Dataset entries:
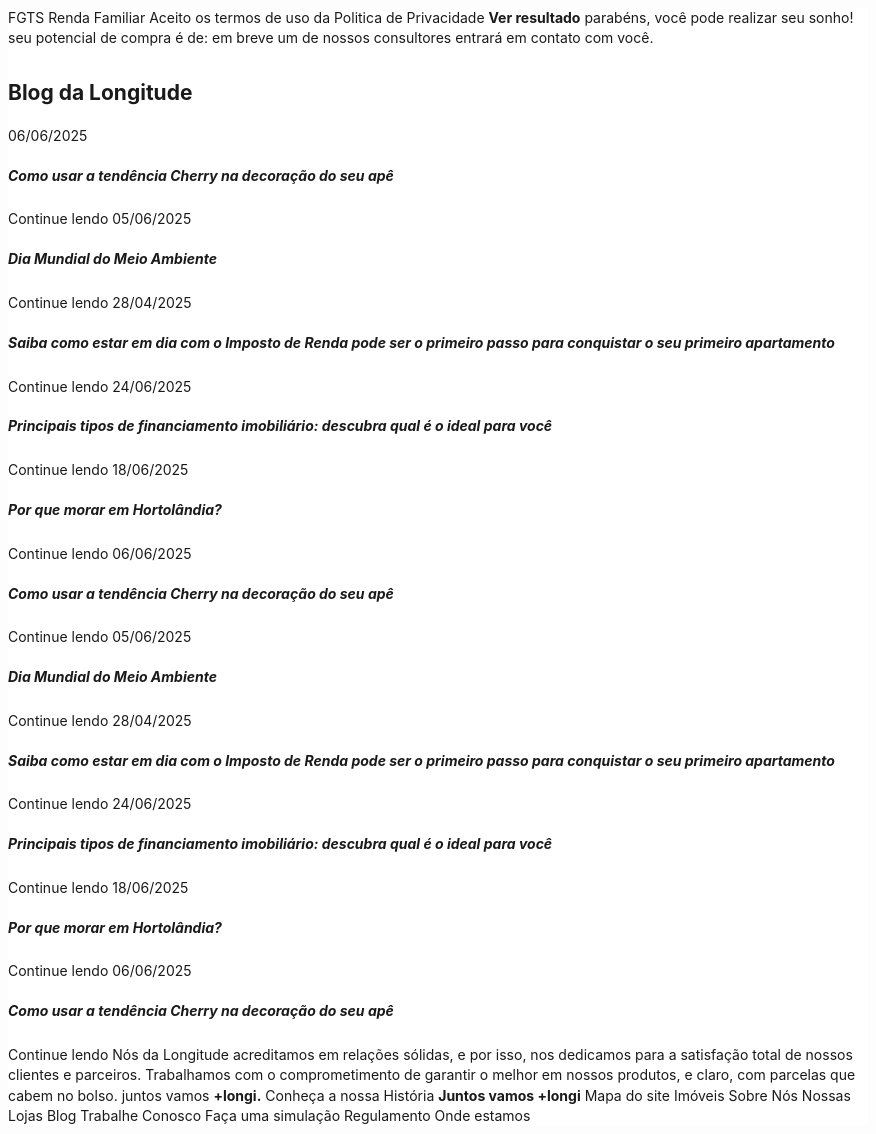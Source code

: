 FGTS
Renda Familiar
Aceito os termos de uso da Politica de Privacidade
**Ver resultado**
parabéns, você pode realizar seu sonho!
seu potencial de compra é de:
em breve um de nossos consultores entrará em contato com você.
## **Blog da Longitude**
06/06/2025
##### Como usar a tendência Cherry na decoração do seu apê
Continue lendo 
05/06/2025
##### Dia Mundial do Meio Ambiente
Continue lendo 
28/04/2025
##### Saiba como estar em dia com o Imposto de Renda pode ser o primeiro passo para conquistar o seu primeiro apartamento
Continue lendo 
24/06/2025
##### Principais tipos de financiamento imobiliário: descubra qual é o ideal para você
Continue lendo 
18/06/2025
##### Por que morar em Hortolândia?
Continue lendo 
06/06/2025
##### Como usar a tendência Cherry na decoração do seu apê
Continue lendo 
05/06/2025
##### Dia Mundial do Meio Ambiente
Continue lendo 
28/04/2025
##### Saiba como estar em dia com o Imposto de Renda pode ser o primeiro passo para conquistar o seu primeiro apartamento
Continue lendo 
24/06/2025
##### Principais tipos de financiamento imobiliário: descubra qual é o ideal para você
Continue lendo 
18/06/2025
##### Por que morar em Hortolândia?
Continue lendo 
06/06/2025
##### Como usar a tendência Cherry na decoração do seu apê
Continue lendo 
Nós da Longitude acreditamos em relações sólidas, e por isso, nos dedicamos para a satisfação total de nossos clientes e parceiros.
Trabalhamos com o comprometimento de garantir o melhor em nossos produtos, e claro, com parcelas que cabem no bolso.
juntos vamos **+longi.**
Conheça a nossa História 
**Juntos vamos +longi**
Mapa do site
Imóveis Sobre Nós Nossas Lojas Blog Trabalhe Conosco Faça uma simulação Regulamento
Onde estamos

[WHAT THE EXERCISE ASKS] The records above need to be copied exactly, with the pictures left out.

[WORKED SOLUTION]
Source code

: FGTS
Renda Familiar
Aceito os termos de uso da Politica de Privacidade
**Ver resultado**
parabéns, você pode realizar seu sonho!
seu potencial de compra é de:
em breve um de nossos consultores entrará em contato com você.
## **Blog da Longitude**
06/06/2025
##### Como usar a tendência Cherry na decoração do seu apê
Continue lendo 
05/06/2025
##### Dia Mundial do Meio Ambiente
Continue lendo 
28/04/2025
##### Saiba como estar em dia com o Imposto de Renda pode ser o primeiro passo para conquistar o seu primeiro apartamento
Continue lendo 
24/06/2025
##### Principais tipos de financiamento imobiliário: descubra qual é o ideal para você
Continue lendo 
18/06/2025
##### Por que morar em Hortolândia?
Continue lendo 
06/06/2025
##### Como usar a tendência Cherry na decoração do seu apê
Continue lendo 
05/06/2025
##### Dia Mundial do Meio Ambiente
Continue lendo 
28/04/2025
##### Saiba como estar em dia com o Imposto de Renda pode ser o primeiro passo para conquistar o seu primeiro apartamento
Continue lendo 
24/06/2025
##### Principais tipos de financiamento imobiliário: descubra qual é o ideal para você
Continue lendo 
18/06/2025
##### Por que morar em Hortolândia?
Continue lendo 
06/06/2025
##### Como usar a tendência Cherry na decoração do seu apê
Continue lendo 
Nós da Longitude acreditamos em relações sólidas, e por isso, nos dedicamos para a satisfação total de nossos clientes e parceiros.
Trabalhamos com o comprometimento de garantir o melhor em nossos produtos, e claro, com parcelas que cabem no bolso.
juntos vamos **+longi.**
Conheça a nossa História 
**Juntos vamos +longi**
Mapa do site
Imóveis Sobre Nós Nossas Lojas Blog Trabalhe Conosco Faça uma simulação Regulamento
Onde estamos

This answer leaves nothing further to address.